• About this task
All pictures should be dropped, and only the lines from the top of the entries below through the line containing "de Videojuegos](/actividades/actividad-0) |" repeated exactly, both ends included.

Saved data entries:
########################################
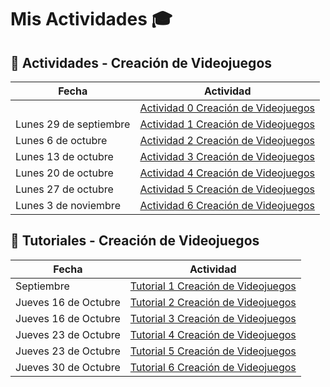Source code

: # Mis Actividades  🎓

## 📅 Actividades - Creación de Videojuegos

| Fecha | Actividad |
|-------|-----------|
|  | [Actividad 0  Creación de Videojuegos](/actividades/actividad-0) |
| Lunes 29 de septiembre | [Actividad 1  Creación de Videojuegos](/actividades/actividad-1) |
| Lunes 6 de octubre | [Actividad 2  Creación de Videojuegos](/actividades/actividad-2) |
| Lunes 13 de octubre | [Actividad 3  Creación de Videojuegos](/actividades/actividad-3) |
| Lunes 20 de octubre | [Actividad 4  Creación de Videojuegos](/actividades/actividad-4) |
| Lunes 27 de octubre | [Actividad 5  Creación de Videojuegos](/actividades/actividad-5) |
| Lunes 3 de noviembre | [Actividad 6  Creación de Videojuegos](/actividades/actividad-6) |
## 📅 Tutoriales - Creación de Videojuegos
| Fecha | Actividad |
|-------|-----------|
| Septiembre | [Tutorial 1  Creación de Videojuegos](/tutoriales/tutorial1) |
| Jueves 16 de Octubre | [Tutorial 2  Creación de Videojuegos](/tutoriales/tutoriales2) |
| Jueves 16 de Octubre | [Tutorial 3  Creación de Videojuegos](/tutoriales/tutorial3) |
| Jueves 23 de Octubre | [Tutorial 4  Creación de Videojuegos](/tutoriales/tutorial4) |
| Jueves 23 de Octubre | [Tutorial 5  Creación de Videojuegos](/tutoriales/tutorial5) |
| Jueves 30 de Octubre | [Tutorial 6  Creación de Videojuegos](/tutoriales/tutorial6) |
########################################
• Written solution
Source code

: # Mis Actividades  🎓

## 📅 Actividades - Creación de Videojuegos

| Fecha | Actividad |
|-------|-----------|
|  | [Actividad 0  Creación de Videojuegos](/actividades/actividad-0) |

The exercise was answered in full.